Motivated by the broad success of deep learning in computer vision on frame-based imagery, a growing number of recent event-based works have adopted a data driven approach

[17, 18, 19, 20, 16]. Spiking Neural Networks (SNNs) are a natural fit to process event streams, since they enable asynchronous inference at low power on specialized hardware [17, 18, 19]

. However, SNNs are notoriously difficult to train, as no efficient backpropagation algorithm exists 

[21]. In addition, the special-purpose hardware required to run SNNs is expensive and in the development stage, which hinders its widespread adoption in the vision community.

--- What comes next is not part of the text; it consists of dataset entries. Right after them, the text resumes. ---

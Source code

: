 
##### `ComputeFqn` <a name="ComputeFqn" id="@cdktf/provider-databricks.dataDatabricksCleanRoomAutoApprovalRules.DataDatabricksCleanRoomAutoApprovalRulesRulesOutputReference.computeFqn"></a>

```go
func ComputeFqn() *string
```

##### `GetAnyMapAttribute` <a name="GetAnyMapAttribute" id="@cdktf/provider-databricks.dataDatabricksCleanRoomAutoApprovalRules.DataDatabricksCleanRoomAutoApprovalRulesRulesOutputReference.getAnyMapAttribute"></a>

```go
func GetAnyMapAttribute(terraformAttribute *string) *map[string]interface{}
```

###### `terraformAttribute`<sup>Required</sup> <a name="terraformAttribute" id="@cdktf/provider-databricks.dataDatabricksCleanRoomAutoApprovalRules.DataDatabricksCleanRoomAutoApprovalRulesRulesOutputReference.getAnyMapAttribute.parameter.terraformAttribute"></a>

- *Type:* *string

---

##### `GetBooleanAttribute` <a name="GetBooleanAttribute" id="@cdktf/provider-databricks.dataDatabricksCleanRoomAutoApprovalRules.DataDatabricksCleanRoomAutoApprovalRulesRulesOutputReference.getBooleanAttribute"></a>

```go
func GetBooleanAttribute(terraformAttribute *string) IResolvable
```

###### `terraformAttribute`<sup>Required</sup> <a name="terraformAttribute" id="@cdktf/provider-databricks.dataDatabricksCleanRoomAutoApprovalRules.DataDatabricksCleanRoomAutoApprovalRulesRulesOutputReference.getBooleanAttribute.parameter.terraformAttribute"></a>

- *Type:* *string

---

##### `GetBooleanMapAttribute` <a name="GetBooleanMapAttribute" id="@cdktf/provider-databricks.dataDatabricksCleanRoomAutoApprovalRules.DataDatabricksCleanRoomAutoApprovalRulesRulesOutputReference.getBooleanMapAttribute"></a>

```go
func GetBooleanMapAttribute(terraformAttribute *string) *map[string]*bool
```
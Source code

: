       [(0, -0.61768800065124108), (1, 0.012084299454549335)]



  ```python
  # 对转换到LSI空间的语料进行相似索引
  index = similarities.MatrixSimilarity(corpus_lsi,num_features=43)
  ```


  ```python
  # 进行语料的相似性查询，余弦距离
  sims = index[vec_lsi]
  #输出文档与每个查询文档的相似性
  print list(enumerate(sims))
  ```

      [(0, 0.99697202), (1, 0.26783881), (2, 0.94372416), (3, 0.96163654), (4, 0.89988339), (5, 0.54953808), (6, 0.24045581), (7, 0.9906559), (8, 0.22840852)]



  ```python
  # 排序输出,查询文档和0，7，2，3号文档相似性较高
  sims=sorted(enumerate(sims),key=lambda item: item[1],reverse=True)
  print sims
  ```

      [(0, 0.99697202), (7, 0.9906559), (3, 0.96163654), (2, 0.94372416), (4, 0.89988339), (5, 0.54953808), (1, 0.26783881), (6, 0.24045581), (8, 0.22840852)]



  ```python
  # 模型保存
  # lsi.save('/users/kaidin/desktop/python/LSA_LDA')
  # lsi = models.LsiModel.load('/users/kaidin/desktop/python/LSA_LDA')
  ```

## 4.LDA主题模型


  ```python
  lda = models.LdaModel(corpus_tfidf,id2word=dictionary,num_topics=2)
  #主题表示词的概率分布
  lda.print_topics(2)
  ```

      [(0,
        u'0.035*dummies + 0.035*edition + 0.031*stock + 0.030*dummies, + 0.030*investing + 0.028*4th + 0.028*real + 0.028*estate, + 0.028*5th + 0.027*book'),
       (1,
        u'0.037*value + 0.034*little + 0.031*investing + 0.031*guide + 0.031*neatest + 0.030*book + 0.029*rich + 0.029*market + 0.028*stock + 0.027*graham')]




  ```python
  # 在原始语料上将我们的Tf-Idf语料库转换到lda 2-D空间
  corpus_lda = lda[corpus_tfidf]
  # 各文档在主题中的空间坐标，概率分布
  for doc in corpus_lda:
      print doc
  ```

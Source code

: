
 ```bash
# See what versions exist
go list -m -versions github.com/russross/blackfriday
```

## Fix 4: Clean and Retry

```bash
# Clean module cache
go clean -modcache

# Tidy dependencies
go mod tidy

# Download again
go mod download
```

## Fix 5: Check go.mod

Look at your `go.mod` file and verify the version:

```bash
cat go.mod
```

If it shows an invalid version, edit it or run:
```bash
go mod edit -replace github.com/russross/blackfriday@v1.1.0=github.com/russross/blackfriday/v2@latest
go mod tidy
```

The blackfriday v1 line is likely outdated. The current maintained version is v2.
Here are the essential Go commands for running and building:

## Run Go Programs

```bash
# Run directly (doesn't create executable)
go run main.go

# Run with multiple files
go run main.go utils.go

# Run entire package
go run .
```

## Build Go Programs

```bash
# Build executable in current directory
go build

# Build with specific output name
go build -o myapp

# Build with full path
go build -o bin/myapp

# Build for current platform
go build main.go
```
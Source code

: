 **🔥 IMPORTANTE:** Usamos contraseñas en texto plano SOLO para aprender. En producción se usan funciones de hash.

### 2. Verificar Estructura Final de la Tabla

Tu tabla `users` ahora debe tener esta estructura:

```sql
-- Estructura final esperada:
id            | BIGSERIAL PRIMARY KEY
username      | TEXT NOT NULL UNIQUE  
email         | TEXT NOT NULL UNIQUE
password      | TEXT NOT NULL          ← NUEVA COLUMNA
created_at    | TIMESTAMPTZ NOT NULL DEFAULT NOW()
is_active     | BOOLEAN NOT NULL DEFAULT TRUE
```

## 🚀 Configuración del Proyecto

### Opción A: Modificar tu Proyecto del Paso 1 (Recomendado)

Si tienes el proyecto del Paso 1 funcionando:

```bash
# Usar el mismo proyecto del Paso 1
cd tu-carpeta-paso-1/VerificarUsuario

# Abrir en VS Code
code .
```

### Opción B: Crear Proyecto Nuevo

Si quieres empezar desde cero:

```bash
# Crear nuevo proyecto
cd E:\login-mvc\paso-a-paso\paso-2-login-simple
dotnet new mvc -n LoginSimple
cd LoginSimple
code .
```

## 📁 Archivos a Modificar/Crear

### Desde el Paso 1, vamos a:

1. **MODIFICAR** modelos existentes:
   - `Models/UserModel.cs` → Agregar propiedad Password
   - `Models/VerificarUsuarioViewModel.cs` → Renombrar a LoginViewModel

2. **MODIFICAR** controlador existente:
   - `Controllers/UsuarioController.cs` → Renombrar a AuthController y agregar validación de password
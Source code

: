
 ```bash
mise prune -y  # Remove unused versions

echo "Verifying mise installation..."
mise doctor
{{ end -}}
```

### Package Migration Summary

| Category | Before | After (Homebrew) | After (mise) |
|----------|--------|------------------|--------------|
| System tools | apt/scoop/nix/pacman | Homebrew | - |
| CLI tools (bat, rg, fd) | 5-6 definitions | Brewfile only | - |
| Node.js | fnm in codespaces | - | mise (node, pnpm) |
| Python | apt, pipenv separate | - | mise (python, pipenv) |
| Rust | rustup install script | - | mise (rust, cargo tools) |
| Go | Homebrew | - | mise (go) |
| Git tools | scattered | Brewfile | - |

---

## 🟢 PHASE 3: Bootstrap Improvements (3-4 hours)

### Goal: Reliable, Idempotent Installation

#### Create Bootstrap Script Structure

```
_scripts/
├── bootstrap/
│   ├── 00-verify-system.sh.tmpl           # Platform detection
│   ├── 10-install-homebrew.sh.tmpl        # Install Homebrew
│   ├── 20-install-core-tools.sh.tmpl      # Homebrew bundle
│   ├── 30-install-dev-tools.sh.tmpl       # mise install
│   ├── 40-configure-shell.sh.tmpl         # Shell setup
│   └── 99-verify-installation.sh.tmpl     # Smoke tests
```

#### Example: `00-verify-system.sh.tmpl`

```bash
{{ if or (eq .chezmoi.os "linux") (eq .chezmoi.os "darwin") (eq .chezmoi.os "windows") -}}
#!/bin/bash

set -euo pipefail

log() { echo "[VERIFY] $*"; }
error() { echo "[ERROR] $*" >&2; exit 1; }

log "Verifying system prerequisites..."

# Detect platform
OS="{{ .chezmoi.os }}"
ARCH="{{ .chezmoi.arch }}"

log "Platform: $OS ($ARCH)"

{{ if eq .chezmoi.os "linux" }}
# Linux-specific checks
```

Most closely related to the current paper are methods that pair an event stream with standard frame-based deep convolutional neural network (CNN) or recursive architectures, e.g., [22, 4, 23, 20, 16]. To do so, a pre-processing step typically converts asynchronous event data to a grid-like representation, which can be updated either synchronously [20, 16] or asynchronously [22, 4]. These methods benefit from their ease of implementation using standard frame-based deep learning libraries (e.g., [24, 25]

) and fast inference on commodity graphics hardware. However, these efforts have mainly focused on the downstream task beyond the initial representational stage and simply consider a fixed, possibly suboptimal, conversion between the raw event stream and the input grid-based tensor. To date, there has not been an extensive study on the impact of the choice of input representation, leaving the following fundamental open question:

What is the best way to convert an asynchronous event stream into a grid-based representation to maximize the performance on a given task? In this paper, we aim to address this knowledge gap.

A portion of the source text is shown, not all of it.